Comentário do Padre António Sílvio Couto, Pároco da Moita.

Os trinta e sete participantes em zoom, escutaram algumas observações mais pastorais do que teológicas – segundo disse o palestrante – sobre a dimensão laical da Igreja católica e como tudo isso se exprime na dimensão de sinodalidade missionária.

Reportando-se regularmente à sua experiência de pároco, o Padre Amaro Gonçalo incidiu a sua comunicação sobre documentos do Papa Francisco, citando-os de forma tácita ou explícita, naquilo que valorizam os leigos na Igreja e no mundo.
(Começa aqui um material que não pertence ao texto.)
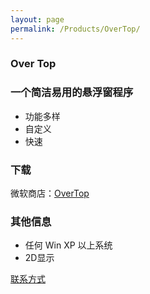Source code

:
 ```yaml
---
layout: page
permalink: /Products/OverTop/
---
```

### Over Top
### 一个简洁易用的悬浮窗程序
- 功能多样
- 自定义
- 快速

### 下载
微软商店：[OverTop](https://apps.microsoft.com/store/detail/over-top/9NVZ2P0Q7KZS)

### 其他信息
- 任何 Win XP 以上系统
- 2D显示

[联系方式](/about#联系方式)
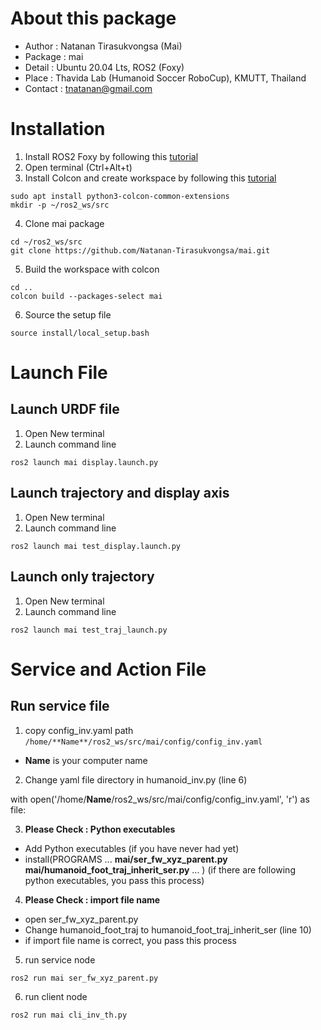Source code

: # About this package
* Author : Natanan Tirasukvongsa (Mai)
* Package : mai
* Detail : Ubuntu 20.04 Lts, ROS2 (Foxy)
* Place : Thavida Lab (Humanoid Soccer RoboCup), KMUTT, Thailand
* Contact : tnatanan@gmail.com

# Installation
1. Install ROS2 Foxy by following this [tutorial](https://docs.ros.org/en/foxy/Installation.html)
2. Open terminal (Ctrl+Alt+t)
3. Install Colcon and create workspace by following this [tutorial](https://docs.ros.org/en/foxy/Tutorials/Beginner-Client-Libraries/Colcon-Tutorial.html)
```
sudo apt install python3-colcon-common-extensions
mkdir -p ~/ros2_ws/src
```
4. Clone mai package
```
cd ~/ros2_ws/src
git clone https://github.com/Natanan-Tirasukvongsa/mai.git 
```
5. Build the workspace with colcon
```
cd ..
colcon build --packages-select mai
```
6. Source the setup file
```
source install/local_setup.bash
```

# Launch File
## Launch URDF file
1. Open New terminal
2. Launch command line 
```
ros2 launch mai display.launch.py
```
## Launch trajectory and display axis 
1. Open New terminal
2. Launch command line  
```
ros2 launch mai test_display.launch.py 
```
## Launch only trajectory
1. Open New terminal
2. Launch command line  
```
ros2 launch mai test_traj_launch.py 
```

# Service and Action File
## Run service file
1. copy config_inv.yaml path
``
/home/**Name**/ros2_ws/src/mai/config/config_inv.yaml
``
- **Name** is your computer name

2. Change yaml file directory in humanoid_inv.py (line 6)

with open('/home/**Name**/ros2_ws/src/mai/config/config_inv.yaml', 'r') as file:

3. **Please Check : Python executables**
- Add Python executables (if you have never had yet)
- install(PROGRAMS
  ...
  **mai/ser_fw_xyz_parent.py
  mai/humanoid_foot_traj_inherit_ser.py**
  ...
)
(if there are following python executables, you pass this process)

4. **Please Check : import file name** 
- open ser_fw_xyz_parent.py 
- Change humanoid_foot_traj to humanoid_foot_traj_inherit_ser (line 10)
- if import file name is correct, you pass this process
5. run service node
```
ros2 run mai ser_fw_xyz_parent.py 
```
6. run client node
```
ros2 run mai cli_inv_th.py 
```
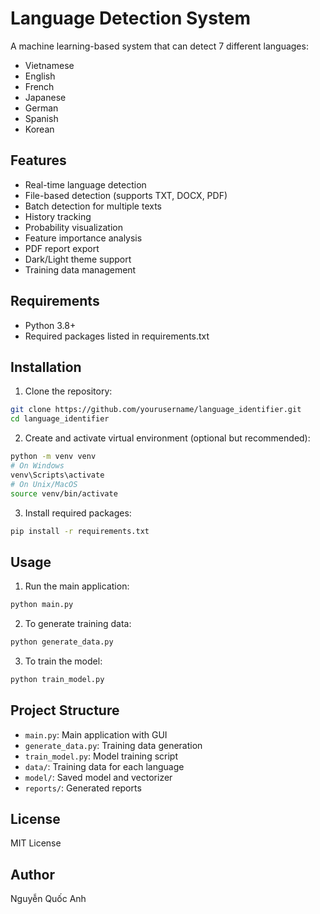 # Language Detection System

A machine learning-based system that can detect 7 different languages:
- Vietnamese
- English
- French
- Japanese
- German
- Spanish
- Korean

## Features
- Real-time language detection
- File-based detection (supports TXT, DOCX, PDF)
- Batch detection for multiple texts
- History tracking
- Probability visualization
- Feature importance analysis
- PDF report export
- Dark/Light theme support
- Training data management

## Requirements
- Python 3.8+
- Required packages listed in requirements.txt

## Installation
1. Clone the repository:
```bash
git clone https://github.com/yourusername/language_identifier.git
cd language_identifier
```

2. Create and activate virtual environment (optional but recommended):
```bash
python -m venv venv
# On Windows
venv\Scripts\activate
# On Unix/MacOS
source venv/bin/activate
```

3. Install required packages:
```bash
pip install -r requirements.txt
```

## Usage
1. Run the main application:
```bash
python main.py
```

2. To generate training data:
```bash
python generate_data.py
```

3. To train the model:
```bash
python train_model.py
```

## Project Structure
- `main.py`: Main application with GUI
- `generate_data.py`: Training data generation
- `train_model.py`: Model training script
- `data/`: Training data for each language
- `model/`: Saved model and vectorizer
- `reports/`: Generated reports

## License
MIT License

## Author
Nguyễn Quốc Anh
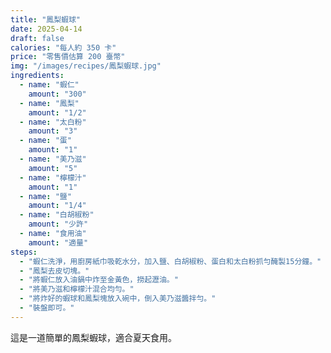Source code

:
 ```yaml
---
title: "鳳梨蝦球"
date: 2025-04-14
draft: false
calories: "每人約 350 卡"
price: "零售價估算 200 臺幣"
img: "/images/recipes/鳳梨蝦球.jpg"
ingredients:
  - name: "蝦仁"
    amount: "300"
  - name: "鳳梨"
    amount: "1/2"
  - name: "太白粉"
    amount: "3"
  - name: "蛋"
    amount: "1"
  - name: "美乃滋"
    amount: "5"
  - name: "檸檬汁"
    amount: "1"
  - name: "鹽"
    amount: "1/4"
  - name: "白胡椒粉"
    amount: "少許"
  - name: "食用油"
    amount: "適量"
steps:
  - "蝦仁洗淨，用廚房紙巾吸乾水分，加入鹽、白胡椒粉、蛋白和太白粉抓勻醃製15分鐘。"
  - "鳳梨去皮切塊。"
  - "將蝦仁放入油鍋中炸至金黃色，撈起瀝油。"
  - "將美乃滋和檸檬汁混合均勻。"
  - "將炸好的蝦球和鳳梨塊放入碗中，倒入美乃滋醬拌勻。"
  - "裝盤即可。"
---
```


這是一道簡單的鳳梨蝦球，適合夏天食用。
Eis algumas citações da primeira comunicação do palestrante:

  • É a hora dos leigos diz-se muitas vezes, mas parece que o relógio parou’, diz o Papa Francisco.
  • A época atual terá como protagonistas da missão todos os fiéis batizados, e sobretudo os fiéis leigos, que são a grande maioria dos membros do Povo de Deus.
  • É importante darmo-nos conta de que há um mal-entendido de base quando se fala da missão dos leigos, colocando-a exclusivamente em contexto eclesial, ou seja, que “tarefas” se lhes deve confiar na dinamização da vida da IgrejaSer leigo é ser leigo, não é ser um substituto do padre.
  • “Se o coração da identidade do sacerdote está na consagração do pão eucarístico, o centro da missão dos leigos está na consagração do mundo, segundo o projeto de Deus” – diz-nos o Papa Francisco.
  • Os cristãos estão no mundo não para conquistar território, para ocupar espaços, mas para desenvolver processos.
  • Não é o pastor que deve dizer ao leigo o que fazer e dizer, ele sabe tanto e melhor que nós.
  • Uma Igreja viva precisa de leigos comprometidos na sua missão, de verdadeiros interlocutores com as pessoas que vivem no campo ou na cidade.

Partindo destes pensamentos, permeados com múltiplas citações do Papa Francisco, podemos colocar a questão se, muitas das vezes, eclesiasticamente, não queremos ter leigos que possam ser colaboradores, isto é, sob a tutela do padre, mais como prolongamento da nossa ação do que como intervenientes na sua missão? Com algum jeito damos lugar aos leigos, não para que integrem um autêntico processo de evangelização, mas que componham o ramalhete das coisas litúrgicas…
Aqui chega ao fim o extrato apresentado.